▶ _Problem requirements_
When checking the entries below, count every line with the word "herramienta", then give only that number.

[Source texts of formatted documents]
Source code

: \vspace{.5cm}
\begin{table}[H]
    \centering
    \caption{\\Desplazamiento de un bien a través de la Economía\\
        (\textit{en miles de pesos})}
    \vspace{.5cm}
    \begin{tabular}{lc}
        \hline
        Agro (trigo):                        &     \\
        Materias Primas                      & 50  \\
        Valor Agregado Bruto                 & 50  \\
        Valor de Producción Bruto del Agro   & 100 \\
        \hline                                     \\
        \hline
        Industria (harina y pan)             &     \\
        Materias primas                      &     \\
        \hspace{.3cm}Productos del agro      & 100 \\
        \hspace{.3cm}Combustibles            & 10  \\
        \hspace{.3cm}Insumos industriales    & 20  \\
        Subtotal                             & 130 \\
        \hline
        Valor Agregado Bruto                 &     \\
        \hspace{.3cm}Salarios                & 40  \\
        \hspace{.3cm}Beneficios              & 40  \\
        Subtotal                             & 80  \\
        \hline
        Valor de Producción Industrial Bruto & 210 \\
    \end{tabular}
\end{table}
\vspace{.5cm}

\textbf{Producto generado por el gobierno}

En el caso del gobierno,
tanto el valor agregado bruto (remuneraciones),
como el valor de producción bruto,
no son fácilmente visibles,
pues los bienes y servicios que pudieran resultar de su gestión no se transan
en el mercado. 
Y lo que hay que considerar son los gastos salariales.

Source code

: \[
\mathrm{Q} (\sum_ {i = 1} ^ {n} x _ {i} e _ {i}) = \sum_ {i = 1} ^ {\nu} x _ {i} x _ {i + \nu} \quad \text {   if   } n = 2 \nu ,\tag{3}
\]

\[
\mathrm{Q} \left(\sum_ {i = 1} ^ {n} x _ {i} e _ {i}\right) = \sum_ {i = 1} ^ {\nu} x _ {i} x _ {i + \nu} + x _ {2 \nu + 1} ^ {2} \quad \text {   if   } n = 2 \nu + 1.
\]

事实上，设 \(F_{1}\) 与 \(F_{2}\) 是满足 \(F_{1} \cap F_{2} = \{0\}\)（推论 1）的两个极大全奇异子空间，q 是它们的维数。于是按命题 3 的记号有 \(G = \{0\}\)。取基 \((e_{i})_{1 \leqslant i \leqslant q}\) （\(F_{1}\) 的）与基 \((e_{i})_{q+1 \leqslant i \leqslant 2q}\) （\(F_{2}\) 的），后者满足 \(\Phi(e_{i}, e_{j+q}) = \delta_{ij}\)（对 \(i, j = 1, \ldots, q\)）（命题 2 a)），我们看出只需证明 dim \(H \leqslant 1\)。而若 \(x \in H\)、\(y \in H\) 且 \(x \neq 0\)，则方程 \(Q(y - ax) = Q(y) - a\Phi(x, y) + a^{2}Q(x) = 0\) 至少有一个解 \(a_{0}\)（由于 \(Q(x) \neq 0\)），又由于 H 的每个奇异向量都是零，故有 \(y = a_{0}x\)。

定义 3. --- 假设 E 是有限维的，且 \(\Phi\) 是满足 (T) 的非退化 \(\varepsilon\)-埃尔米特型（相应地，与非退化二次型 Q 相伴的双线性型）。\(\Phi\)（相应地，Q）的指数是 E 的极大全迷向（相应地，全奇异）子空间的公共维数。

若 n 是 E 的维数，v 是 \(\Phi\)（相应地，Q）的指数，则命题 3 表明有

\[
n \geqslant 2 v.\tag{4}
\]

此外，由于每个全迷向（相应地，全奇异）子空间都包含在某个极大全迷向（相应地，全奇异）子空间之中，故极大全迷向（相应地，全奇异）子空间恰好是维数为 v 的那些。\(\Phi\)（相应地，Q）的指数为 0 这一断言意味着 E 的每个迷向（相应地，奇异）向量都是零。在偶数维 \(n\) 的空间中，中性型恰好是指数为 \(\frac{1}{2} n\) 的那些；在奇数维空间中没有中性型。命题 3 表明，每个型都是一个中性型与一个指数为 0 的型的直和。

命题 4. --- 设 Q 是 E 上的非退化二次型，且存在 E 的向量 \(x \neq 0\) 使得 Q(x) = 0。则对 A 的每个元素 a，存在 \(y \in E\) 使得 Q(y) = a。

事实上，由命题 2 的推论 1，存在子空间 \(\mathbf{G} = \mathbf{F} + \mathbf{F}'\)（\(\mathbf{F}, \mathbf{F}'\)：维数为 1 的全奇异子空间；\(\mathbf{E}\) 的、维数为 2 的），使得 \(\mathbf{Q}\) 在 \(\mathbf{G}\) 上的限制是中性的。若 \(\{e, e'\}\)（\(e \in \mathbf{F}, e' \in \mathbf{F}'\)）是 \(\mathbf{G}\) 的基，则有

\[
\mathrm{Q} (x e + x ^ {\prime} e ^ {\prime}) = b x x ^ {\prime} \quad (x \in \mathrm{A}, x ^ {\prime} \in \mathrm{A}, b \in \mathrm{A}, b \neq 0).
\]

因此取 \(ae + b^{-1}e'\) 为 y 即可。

==

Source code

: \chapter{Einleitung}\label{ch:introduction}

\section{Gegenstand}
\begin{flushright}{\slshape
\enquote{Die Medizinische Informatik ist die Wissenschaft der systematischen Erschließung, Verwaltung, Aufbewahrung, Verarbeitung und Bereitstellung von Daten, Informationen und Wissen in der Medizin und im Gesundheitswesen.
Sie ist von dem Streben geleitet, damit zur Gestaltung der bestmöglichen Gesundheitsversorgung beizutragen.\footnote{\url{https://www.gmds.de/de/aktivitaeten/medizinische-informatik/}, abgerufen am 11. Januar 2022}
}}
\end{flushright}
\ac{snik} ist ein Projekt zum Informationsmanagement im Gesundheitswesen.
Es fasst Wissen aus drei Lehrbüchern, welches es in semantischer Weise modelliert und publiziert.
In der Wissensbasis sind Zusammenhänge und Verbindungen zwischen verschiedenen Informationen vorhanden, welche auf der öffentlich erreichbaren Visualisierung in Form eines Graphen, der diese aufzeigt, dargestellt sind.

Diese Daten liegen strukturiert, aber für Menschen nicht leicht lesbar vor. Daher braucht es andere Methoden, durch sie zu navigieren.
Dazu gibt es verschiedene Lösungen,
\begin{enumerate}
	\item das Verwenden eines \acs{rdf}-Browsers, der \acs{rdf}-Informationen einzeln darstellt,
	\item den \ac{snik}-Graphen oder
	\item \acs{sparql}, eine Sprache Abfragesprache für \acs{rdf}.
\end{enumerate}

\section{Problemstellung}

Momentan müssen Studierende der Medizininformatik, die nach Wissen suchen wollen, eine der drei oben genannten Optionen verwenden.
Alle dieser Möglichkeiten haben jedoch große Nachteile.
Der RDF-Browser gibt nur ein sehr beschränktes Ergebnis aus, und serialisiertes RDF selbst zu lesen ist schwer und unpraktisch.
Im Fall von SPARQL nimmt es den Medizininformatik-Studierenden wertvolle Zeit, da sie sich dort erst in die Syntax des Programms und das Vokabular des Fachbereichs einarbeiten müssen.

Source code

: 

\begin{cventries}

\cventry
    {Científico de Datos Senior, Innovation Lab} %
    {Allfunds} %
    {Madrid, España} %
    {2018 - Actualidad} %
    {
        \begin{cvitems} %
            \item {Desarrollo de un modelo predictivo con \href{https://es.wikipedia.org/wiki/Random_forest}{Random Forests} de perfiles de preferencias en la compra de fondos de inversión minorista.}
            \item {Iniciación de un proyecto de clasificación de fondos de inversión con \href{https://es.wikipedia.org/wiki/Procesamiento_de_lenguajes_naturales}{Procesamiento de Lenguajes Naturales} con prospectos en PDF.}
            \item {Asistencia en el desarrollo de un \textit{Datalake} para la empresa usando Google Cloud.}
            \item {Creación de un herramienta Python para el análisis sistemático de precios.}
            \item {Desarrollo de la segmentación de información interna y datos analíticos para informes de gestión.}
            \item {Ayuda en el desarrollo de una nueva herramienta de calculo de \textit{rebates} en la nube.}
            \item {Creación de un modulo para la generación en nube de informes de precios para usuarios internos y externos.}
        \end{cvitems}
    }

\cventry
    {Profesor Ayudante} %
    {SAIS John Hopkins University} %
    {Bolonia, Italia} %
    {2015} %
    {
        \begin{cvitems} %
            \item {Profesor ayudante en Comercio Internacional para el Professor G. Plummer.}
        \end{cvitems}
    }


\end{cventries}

▶ _Task result_
2